▶ **Exercise details**: Take the entries that follow and return exactly the lines from the one holding "grid_search_results = []" through the one holding "Vervolgens wordt voor", both included. Nothing else is needed.

==== Material for this task

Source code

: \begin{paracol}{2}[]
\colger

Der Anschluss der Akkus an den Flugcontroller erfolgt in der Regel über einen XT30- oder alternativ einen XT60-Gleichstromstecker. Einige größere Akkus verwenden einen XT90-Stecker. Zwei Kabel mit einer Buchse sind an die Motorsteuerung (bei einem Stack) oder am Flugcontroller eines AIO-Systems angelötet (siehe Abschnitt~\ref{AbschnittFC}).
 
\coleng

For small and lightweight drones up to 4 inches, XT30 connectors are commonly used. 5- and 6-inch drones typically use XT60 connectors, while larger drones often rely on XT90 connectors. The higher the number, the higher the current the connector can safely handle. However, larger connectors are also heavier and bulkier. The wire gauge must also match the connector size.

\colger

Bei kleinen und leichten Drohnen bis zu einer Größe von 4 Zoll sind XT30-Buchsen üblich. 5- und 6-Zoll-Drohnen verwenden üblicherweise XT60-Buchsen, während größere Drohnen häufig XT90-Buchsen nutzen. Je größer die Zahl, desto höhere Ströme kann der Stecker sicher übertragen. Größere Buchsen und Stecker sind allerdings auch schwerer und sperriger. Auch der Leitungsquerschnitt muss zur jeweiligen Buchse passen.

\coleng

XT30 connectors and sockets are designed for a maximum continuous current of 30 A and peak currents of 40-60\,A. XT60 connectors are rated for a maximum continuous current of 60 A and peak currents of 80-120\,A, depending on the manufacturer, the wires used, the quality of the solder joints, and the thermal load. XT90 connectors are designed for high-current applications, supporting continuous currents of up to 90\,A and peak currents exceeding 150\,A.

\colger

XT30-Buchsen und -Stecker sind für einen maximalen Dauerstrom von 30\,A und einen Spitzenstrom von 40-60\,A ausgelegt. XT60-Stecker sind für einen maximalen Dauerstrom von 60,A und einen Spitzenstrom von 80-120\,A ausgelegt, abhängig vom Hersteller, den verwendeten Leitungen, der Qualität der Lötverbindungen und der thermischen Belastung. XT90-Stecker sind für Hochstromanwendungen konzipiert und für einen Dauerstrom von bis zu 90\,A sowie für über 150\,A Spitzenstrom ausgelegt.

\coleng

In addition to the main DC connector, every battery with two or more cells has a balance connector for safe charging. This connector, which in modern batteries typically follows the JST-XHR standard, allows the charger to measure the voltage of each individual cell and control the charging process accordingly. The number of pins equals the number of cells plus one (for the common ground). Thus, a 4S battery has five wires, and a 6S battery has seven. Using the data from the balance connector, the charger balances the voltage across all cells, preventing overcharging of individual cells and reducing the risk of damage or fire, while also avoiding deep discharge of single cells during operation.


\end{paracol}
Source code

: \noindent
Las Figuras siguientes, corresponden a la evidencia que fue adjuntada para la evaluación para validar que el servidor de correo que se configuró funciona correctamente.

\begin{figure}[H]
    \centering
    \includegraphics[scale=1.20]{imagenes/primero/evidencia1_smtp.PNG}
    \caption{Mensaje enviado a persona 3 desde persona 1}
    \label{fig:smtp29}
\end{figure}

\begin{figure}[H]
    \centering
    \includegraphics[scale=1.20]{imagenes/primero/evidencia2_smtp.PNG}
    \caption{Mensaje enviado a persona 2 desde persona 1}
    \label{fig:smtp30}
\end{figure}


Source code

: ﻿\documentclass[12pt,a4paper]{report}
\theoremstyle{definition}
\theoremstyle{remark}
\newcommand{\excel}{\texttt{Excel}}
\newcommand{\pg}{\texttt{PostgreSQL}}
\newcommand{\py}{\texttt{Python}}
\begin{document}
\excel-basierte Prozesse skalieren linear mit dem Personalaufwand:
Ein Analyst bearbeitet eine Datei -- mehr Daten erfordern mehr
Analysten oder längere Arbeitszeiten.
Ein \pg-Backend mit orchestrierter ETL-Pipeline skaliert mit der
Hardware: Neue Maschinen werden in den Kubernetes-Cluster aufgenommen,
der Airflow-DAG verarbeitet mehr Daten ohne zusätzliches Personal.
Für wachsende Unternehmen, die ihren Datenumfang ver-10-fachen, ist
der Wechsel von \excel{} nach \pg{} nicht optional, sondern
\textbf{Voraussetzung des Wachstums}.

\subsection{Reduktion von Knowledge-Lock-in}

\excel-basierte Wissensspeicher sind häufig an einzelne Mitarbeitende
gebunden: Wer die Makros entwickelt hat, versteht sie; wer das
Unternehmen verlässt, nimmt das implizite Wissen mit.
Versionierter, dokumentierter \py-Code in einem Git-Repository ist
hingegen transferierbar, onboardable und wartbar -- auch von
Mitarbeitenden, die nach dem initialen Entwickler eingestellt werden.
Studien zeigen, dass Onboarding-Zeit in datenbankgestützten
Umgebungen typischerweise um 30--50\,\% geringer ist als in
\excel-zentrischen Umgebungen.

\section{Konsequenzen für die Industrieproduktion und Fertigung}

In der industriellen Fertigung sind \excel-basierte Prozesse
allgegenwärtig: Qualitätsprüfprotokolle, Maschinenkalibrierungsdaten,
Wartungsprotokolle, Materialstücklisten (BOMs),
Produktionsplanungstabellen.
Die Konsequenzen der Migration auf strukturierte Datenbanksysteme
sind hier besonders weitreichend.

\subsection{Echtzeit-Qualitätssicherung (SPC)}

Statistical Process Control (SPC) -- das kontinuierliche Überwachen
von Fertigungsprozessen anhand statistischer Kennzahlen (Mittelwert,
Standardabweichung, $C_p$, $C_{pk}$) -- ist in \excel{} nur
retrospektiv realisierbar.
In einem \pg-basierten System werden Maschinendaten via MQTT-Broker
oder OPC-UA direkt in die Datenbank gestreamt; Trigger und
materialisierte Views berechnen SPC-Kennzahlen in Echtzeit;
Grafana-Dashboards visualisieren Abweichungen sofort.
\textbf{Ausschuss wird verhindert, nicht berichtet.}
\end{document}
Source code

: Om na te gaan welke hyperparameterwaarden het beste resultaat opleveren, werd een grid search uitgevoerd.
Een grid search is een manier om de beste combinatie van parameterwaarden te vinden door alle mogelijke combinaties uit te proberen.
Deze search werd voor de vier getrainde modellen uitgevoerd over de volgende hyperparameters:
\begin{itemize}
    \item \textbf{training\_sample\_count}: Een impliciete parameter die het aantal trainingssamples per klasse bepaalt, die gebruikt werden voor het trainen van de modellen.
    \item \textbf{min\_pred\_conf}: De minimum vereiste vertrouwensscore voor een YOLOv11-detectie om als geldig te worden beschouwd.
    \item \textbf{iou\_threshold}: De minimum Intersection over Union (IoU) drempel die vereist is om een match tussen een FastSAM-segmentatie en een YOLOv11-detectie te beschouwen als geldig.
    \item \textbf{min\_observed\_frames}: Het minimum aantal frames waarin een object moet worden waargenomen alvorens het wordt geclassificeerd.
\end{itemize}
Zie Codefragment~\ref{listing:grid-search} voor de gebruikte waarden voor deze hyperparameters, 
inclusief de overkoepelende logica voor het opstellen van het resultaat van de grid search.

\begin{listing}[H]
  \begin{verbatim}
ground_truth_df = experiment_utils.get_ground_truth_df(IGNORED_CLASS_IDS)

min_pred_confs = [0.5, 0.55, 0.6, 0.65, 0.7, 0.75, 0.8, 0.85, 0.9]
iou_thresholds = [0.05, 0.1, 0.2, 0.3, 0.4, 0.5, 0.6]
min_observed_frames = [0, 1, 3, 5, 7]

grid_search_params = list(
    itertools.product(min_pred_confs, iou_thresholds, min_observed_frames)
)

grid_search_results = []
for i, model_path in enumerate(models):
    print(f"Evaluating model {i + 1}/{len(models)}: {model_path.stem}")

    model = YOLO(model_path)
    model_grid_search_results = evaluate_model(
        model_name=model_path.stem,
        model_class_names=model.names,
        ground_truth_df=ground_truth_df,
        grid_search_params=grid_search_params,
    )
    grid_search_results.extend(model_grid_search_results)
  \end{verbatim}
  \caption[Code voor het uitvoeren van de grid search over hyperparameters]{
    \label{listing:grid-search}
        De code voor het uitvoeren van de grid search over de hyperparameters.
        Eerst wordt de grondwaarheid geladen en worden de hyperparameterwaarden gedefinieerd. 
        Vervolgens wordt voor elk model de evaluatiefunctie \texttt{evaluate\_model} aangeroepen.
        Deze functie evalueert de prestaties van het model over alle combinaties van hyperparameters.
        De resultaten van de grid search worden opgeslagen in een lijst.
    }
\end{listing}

========

▶ **Response**:
grid_search_results = []
for i, model_path in enumerate(models):
    print(f"Evaluating model {i + 1}/{len(models)}: {model_path.stem}")

    model = YOLO(model_path)
    model_grid_search_results = evaluate_model(
        model_name=model_path.stem,
        model_class_names=model.names,
        ground_truth_df=ground_truth_df,
        grid_search_params=grid_search_params,
    )
    grid_search_results.extend(model_grid_search_results)
  \end{verbatim}
  \caption[Code voor het uitvoeren van de grid search over hyperparameters]{
    \label{listing:grid-search}
        De code voor het uitvoeren van de grid search over de hyperparameters.
        Eerst wordt de grondwaarheid geladen en worden de hyperparameterwaarden gedefinieerd. 
        Vervolgens wordt voor elk model de evaluatiefunctie \texttt{evaluate\_model} aangeroepen.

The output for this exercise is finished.